[Stored records]

####################

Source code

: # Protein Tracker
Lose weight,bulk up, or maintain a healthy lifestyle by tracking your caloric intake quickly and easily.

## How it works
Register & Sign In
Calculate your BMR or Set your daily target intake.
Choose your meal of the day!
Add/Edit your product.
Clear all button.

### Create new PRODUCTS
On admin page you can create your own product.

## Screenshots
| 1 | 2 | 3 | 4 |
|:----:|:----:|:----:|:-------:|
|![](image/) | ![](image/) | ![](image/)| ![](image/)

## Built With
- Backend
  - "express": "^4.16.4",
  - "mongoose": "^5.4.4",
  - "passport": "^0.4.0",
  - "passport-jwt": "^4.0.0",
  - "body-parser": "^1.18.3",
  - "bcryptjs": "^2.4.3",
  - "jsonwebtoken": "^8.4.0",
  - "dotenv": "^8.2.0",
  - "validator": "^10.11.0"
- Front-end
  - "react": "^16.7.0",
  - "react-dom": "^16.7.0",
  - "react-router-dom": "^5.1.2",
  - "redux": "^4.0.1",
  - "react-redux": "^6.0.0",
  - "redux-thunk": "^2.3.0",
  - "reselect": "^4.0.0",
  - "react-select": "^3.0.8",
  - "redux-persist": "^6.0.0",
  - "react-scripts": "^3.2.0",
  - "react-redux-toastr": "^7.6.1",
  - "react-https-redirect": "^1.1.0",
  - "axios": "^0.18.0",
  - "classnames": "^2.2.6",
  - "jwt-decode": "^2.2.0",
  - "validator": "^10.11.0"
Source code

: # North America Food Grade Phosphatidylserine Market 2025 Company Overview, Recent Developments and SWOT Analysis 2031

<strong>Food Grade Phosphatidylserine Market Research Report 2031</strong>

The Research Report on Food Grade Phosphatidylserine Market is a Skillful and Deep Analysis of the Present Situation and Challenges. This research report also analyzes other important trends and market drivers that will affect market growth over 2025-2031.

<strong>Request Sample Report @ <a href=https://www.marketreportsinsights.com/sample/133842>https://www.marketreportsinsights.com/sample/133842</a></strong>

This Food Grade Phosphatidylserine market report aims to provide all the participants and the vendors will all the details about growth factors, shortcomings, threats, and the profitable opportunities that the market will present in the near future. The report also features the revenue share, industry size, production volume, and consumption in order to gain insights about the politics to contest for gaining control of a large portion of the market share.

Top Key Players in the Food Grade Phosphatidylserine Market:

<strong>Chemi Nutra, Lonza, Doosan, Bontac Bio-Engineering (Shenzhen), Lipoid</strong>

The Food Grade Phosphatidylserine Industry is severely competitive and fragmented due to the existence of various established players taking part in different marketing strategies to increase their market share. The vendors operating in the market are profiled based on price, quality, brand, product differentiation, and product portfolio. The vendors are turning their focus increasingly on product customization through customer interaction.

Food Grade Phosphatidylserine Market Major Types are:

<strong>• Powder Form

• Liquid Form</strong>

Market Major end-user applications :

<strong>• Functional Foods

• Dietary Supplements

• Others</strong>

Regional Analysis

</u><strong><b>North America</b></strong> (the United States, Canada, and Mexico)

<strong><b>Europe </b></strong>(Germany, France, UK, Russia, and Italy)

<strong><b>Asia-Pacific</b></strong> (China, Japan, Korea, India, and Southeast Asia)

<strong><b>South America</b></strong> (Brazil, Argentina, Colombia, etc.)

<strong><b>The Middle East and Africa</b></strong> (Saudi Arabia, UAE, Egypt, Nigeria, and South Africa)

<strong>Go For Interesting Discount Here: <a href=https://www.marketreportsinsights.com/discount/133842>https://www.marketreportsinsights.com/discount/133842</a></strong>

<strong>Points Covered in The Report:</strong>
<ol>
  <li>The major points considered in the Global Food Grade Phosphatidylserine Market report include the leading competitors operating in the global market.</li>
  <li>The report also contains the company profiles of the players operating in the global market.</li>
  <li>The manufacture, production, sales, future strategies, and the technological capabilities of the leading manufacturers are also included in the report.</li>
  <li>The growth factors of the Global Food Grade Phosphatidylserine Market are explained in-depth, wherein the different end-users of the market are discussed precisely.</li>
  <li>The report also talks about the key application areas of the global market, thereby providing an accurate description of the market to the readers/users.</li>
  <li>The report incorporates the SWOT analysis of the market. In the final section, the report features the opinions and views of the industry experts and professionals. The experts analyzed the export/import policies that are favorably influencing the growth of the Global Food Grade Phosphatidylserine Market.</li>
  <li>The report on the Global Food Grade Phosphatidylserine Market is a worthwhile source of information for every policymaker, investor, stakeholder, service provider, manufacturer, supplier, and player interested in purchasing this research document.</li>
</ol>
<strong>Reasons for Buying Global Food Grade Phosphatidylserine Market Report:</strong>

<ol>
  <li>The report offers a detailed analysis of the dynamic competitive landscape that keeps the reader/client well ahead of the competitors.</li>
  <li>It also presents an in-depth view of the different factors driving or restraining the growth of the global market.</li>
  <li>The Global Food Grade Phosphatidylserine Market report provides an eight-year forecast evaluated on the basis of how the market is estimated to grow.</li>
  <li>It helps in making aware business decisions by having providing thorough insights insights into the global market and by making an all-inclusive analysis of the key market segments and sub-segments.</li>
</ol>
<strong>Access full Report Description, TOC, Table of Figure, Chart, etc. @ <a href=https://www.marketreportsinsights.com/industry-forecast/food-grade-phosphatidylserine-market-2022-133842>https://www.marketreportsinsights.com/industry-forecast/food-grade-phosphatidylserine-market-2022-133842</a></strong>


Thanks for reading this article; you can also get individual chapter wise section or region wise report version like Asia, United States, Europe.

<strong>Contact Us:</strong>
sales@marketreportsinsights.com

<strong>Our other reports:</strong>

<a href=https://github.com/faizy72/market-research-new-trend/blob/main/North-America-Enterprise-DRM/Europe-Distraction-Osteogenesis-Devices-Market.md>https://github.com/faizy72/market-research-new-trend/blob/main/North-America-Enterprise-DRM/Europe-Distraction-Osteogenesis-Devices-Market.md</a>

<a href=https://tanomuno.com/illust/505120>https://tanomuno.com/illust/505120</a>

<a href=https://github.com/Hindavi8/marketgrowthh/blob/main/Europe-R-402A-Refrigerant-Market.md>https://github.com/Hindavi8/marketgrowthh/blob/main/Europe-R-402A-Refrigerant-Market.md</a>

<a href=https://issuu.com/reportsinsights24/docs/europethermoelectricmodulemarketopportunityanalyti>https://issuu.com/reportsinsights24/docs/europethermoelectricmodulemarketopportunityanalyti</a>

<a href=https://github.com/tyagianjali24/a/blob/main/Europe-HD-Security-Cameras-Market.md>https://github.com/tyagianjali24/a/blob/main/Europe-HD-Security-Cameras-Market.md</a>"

####################

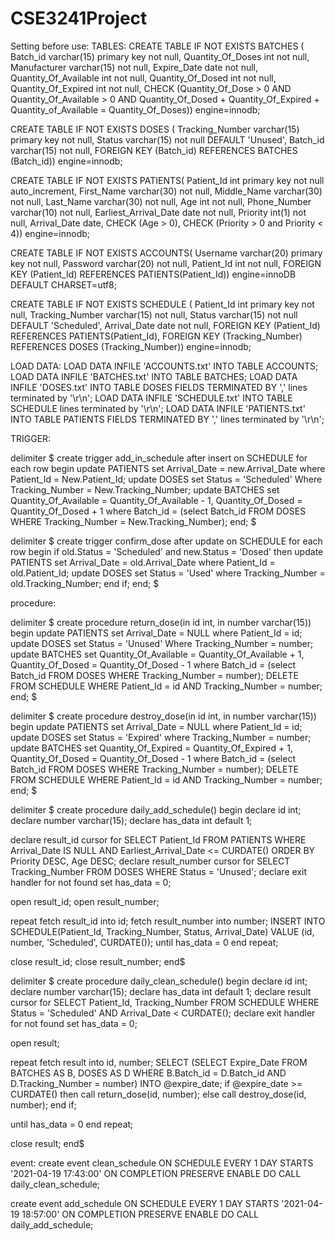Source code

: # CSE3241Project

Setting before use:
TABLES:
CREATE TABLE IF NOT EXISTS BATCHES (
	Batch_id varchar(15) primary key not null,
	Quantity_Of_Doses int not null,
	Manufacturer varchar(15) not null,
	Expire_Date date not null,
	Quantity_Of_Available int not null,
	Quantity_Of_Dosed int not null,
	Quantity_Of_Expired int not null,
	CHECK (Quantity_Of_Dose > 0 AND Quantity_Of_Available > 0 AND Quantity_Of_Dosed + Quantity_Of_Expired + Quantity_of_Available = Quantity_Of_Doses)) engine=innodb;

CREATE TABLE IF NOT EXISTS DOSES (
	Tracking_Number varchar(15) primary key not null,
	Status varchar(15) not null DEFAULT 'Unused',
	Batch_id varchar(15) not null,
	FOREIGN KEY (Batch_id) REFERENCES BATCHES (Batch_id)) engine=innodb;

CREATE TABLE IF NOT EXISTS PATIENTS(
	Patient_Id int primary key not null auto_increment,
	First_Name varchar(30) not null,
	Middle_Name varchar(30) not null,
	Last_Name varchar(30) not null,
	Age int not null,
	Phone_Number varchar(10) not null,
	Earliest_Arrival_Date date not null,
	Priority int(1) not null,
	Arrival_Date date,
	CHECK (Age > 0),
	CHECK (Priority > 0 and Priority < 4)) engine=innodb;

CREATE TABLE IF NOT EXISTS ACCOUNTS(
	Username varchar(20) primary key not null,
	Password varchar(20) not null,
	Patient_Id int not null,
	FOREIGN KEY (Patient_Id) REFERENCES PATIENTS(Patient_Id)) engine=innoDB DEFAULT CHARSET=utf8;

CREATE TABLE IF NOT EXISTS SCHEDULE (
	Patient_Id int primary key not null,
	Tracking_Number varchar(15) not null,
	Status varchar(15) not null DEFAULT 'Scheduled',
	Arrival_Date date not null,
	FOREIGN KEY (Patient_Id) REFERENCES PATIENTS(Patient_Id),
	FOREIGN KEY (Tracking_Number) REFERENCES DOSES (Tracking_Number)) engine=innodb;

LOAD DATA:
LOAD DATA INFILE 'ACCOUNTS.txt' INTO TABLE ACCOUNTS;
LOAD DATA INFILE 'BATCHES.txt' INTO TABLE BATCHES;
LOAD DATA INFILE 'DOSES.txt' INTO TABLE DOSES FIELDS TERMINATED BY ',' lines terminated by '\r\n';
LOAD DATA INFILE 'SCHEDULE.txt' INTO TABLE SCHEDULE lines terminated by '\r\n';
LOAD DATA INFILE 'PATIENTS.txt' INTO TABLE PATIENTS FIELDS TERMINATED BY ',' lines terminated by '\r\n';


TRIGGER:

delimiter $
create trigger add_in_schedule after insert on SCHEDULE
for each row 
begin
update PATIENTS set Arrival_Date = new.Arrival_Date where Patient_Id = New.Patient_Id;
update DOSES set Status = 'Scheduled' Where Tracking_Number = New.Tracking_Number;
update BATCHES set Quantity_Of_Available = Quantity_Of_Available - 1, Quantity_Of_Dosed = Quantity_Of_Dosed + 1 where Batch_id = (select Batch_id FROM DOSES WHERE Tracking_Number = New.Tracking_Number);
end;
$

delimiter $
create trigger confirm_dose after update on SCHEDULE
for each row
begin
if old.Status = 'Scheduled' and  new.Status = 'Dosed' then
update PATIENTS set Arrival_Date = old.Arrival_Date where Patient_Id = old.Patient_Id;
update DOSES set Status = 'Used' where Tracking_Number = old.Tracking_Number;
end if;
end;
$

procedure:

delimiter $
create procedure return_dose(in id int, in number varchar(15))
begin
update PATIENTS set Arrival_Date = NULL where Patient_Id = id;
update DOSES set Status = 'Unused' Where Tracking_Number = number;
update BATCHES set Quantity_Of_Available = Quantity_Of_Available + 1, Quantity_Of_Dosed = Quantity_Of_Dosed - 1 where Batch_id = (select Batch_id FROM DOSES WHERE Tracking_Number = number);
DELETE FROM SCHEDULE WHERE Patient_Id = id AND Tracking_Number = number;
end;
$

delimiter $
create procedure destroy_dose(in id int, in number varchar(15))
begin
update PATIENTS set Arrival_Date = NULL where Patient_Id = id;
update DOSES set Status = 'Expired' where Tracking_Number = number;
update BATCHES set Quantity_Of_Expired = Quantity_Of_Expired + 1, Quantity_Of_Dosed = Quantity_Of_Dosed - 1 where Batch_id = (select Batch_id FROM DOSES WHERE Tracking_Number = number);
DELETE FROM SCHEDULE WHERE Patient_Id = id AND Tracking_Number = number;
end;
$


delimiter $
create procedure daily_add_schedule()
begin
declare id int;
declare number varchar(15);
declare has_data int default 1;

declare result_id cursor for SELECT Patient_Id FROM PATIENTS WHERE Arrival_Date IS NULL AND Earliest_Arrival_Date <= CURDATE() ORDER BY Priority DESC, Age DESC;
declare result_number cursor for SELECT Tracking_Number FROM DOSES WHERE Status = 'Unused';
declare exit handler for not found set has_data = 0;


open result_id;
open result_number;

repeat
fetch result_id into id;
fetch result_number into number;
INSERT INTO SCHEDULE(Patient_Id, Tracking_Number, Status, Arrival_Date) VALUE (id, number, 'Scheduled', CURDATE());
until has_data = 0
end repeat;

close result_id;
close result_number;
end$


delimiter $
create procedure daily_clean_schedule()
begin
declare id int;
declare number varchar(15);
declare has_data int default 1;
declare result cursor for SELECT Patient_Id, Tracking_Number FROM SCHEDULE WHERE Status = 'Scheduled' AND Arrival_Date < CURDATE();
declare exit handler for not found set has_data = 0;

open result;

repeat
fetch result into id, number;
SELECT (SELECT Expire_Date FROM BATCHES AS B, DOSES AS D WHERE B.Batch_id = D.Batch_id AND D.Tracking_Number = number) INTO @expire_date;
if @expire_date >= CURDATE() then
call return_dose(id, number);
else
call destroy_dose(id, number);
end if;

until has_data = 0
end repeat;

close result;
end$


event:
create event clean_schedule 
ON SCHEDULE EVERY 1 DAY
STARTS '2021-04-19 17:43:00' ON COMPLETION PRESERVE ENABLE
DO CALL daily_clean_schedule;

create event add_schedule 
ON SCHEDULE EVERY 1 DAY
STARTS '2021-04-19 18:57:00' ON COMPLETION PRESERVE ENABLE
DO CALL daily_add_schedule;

####################

» WORK TO COMPLETE
If the string "ENABLE" appears in a line of the entries, report the line.

» OUTPUT FOR THIS TASK
STARTS '2021-04-19 17:43:00' ON COMPLETION PRESERVE ENABLE
STARTS '2021-04-19 18:57:00' ON COMPLETION PRESERVE ENABLE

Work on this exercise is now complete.